There was no obvious pattern in the top losses.
A final thought I had was to train two more models (one on sweep boats and the other on sculled boats). Then I could try and first classify the rowing technique then the boat type, but I’m not quite sure whether it would be realistic to expect improvement with this approach given the compounding error rate.
Dataset#
For those very familiar with rowing, I didn’t distinguish between a “coxless” or “straight 4” (4-) and a coxed-4 (4+). Additionally, there are notably few images of pairs and fours as seen by the print out above. My first data set contained the following counts per boat type:
- 1x single: 149 images
- 2- pair: 76 images
- 4x quad: 134 images
- 8+ eight: 153 images
- 4+ four: 66 images
- 2x double: 108 images
The model results for this weren’t great.
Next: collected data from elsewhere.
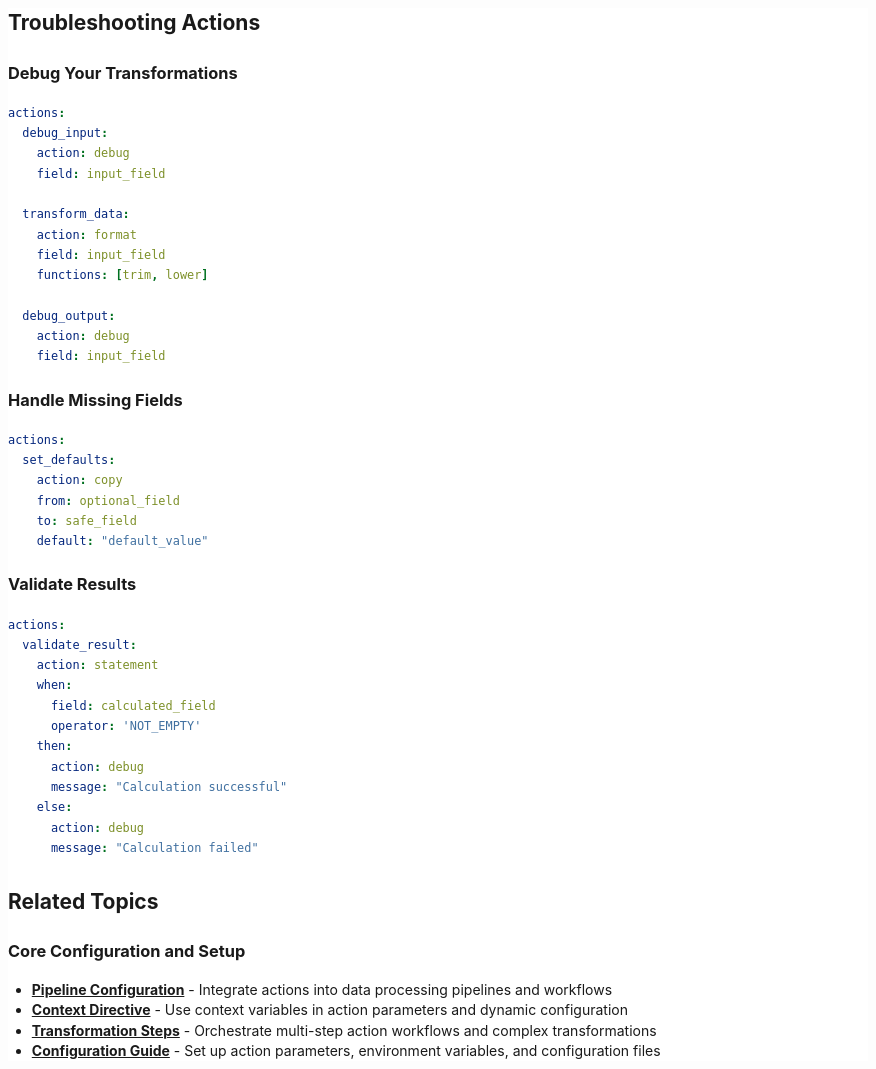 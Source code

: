 ## Troubleshooting Actions

### Debug Your Transformations
```yaml
actions:
  debug_input:
    action: debug
    field: input_field
  
  transform_data:
    action: format
    field: input_field
    functions: [trim, lower]
  
  debug_output:
    action: debug
    field: input_field
```

### Handle Missing Fields
```yaml
actions:
  set_defaults:
    action: copy
    from: optional_field
    to: safe_field
    default: "default_value"
```

### Validate Results
```yaml
actions:
  validate_result:
    action: statement
    when:
      field: calculated_field
      operator: 'NOT_EMPTY'
    then:
      action: debug
      message: "Calculation successful"
    else:
      action: debug
      message: "Calculation failed"
```

## Related Topics

### Core Configuration and Setup
- **[Pipeline Configuration](../directives/pipelines.md)** - Integrate actions into data processing pipelines and workflows
- **[Context Directive](../directives/context.md)** - Use context variables in action parameters and dynamic configuration
- **[Transformation Steps](../directives/transformation_steps.md)** - Orchestrate multi-step action workflows and complex transformations
- **[Configuration Guide](../../../getting-started/configuration.md)** - Set up action parameters, environment variables, and configuration files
I tried rounding out the dataset a bit by manually curating more pair and four photos so that the dataset was more evenly distributed.
- 1x single: 149 images
- 2- pair: 100 images
- 4x quad: 134 images
- 8+ eight: 153 images
- 4+ four: 100 images
- 2x double: 108 images
This additional data didn’t seem to make a meaningful improvement in the error_rates for the boat classifier or the sweep vs. scull classifier.
Results#
The confusion matrices and top losses were interesting. For the boat type classifier, the model sometimes had difficulty distinguishing the difference between boats with the same number of people and boats with the same number of oars. To that end, pairs and quads had the most confusion between multiple other boat types. A pair has two oars like a single and two people like a double. A quad has eight oars like an 8 and four people like a 4. There was a fair amount of confusion between 4s and 8s as well.
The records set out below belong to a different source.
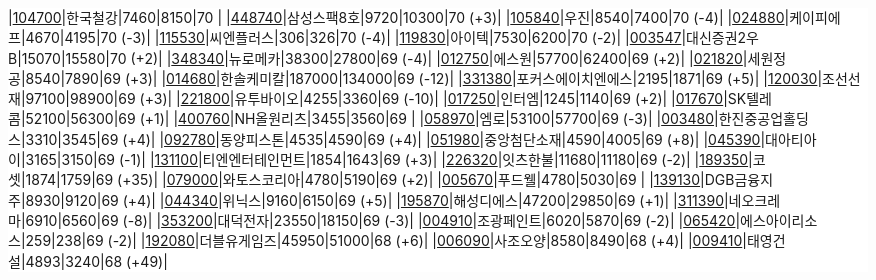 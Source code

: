 |[104700](https://finance.daum.net/quotes/A104700)|한국철강|7460|8150|70 |
|[448740](https://finance.daum.net/quotes/A448740)|삼성스팩8호|9720|10300|70 (+3)|
|[105840](https://finance.daum.net/quotes/A105840)|우진|8540|7400|70 (-4)|
|[024880](https://finance.daum.net/quotes/A024880)|케이피에프|4670|4195|70 (-3)|
|[115530](https://finance.daum.net/quotes/A115530)|씨엔플러스|306|326|70 (-4)|
|[119830](https://finance.daum.net/quotes/A119830)|아이텍|7530|6200|70 (-2)|
|[003547](https://finance.daum.net/quotes/A003547)|대신증권2우B|15070|15580|70 (+2)|
|[348340](https://finance.daum.net/quotes/A348340)|뉴로메카|38300|27800|69 (-4)|
|[012750](https://finance.daum.net/quotes/A012750)|에스원|57700|62400|69 (+2)|
|[021820](https://finance.daum.net/quotes/A021820)|세원정공|8540|7890|69 (+3)|
|[014680](https://finance.daum.net/quotes/A014680)|한솔케미칼|187000|134000|69 (-12)|
|[331380](https://finance.daum.net/quotes/A331380)|포커스에이치엔에스|2195|1871|69 (+5)|
|[120030](https://finance.daum.net/quotes/A120030)|조선선재|97100|98900|69 (+3)|
|[221800](https://finance.daum.net/quotes/A221800)|유투바이오|4255|3360|69 (-10)|
|[017250](https://finance.daum.net/quotes/A017250)|인터엠|1245|1140|69 (+2)|
|[017670](https://finance.daum.net/quotes/A017670)|SK텔레콤|52100|56300|69 (+1)|
|[400760](https://finance.daum.net/quotes/A400760)|NH올원리츠|3455|3560|69 |
|[058970](https://finance.daum.net/quotes/A058970)|엠로|53100|57700|69 (-3)|
|[003480](https://finance.daum.net/quotes/A003480)|한진중공업홀딩스|3310|3545|69 (+4)|
|[092780](https://finance.daum.net/quotes/A092780)|동양피스톤|4535|4590|69 (+4)|
|[051980](https://finance.daum.net/quotes/A051980)|중앙첨단소재|4590|4005|69 (+8)|
|[045390](https://finance.daum.net/quotes/A045390)|대아티아이|3165|3150|69 (-1)|
|[131100](https://finance.daum.net/quotes/A131100)|티엔엔터테인먼트|1854|1643|69 (+3)|
|[226320](https://finance.daum.net/quotes/A226320)|잇츠한불|11680|11180|69 (-2)|
|[189350](https://finance.daum.net/quotes/A189350)|코셋|1874|1759|69 (+35)|
|[079000](https://finance.daum.net/quotes/A079000)|와토스코리아|4780|5190|69 (+2)|
|[005670](https://finance.daum.net/quotes/A005670)|푸드웰|4780|5030|69 |
|[139130](https://finance.daum.net/quotes/A139130)|DGB금융지주|8930|9120|69 (+4)|
|[044340](https://finance.daum.net/quotes/A044340)|위닉스|9160|6150|69 (+5)|
|[195870](https://finance.daum.net/quotes/A195870)|해성디에스|47200|29850|69 (+1)|
|[311390](https://finance.daum.net/quotes/A311390)|네오크레마|6910|6560|69 (-8)|
|[353200](https://finance.daum.net/quotes/A353200)|대덕전자|23550|18150|69 (-3)|
|[004910](https://finance.daum.net/quotes/A004910)|조광페인트|6020|5870|69 (-2)|
|[065420](https://finance.daum.net/quotes/A065420)|에스아이리소스|259|238|69 (-2)|
|[192080](https://finance.daum.net/quotes/A192080)|더블유게임즈|45950|51000|68 (+6)|
|[006090](https://finance.daum.net/quotes/A006090)|사조오양|8580|8490|68 (+4)|
|[009410](https://finance.daum.net/quotes/A009410)|태영건설|4893|3240|68 (+49)|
There were also a few cartoon renderings of just boats – some of these had high loss. Also, pictures with multiple boats in the image or very zoomed out were problematic. There weren’t as many of these in the training set so better sampling might help with that.
Applying RandomResizedCrop
seemed to create some variability in the training process.
Maybe there’s a way to make this behavior consistent with a random seed – I am not sure.
Finally, looking at the top losses, I decided to remove all cartoon photos and photos of empty boats to try and reduce the scope of the problem.
Manually curating the images once more left me with the following totals:
- 1x single: 122 images
- 2- pair: 96 images
- 4x quad: 130 images
- 8+ eight: 143 images
- 4+ four: 94 images
- 2x double: 98 images
This resulted in the lowest error rate so far for the boat classifier around 0.4. The top losses were images with multiple boats and a spattering of other things. It was hard to identify any one specific issue, so it made sense to stop here.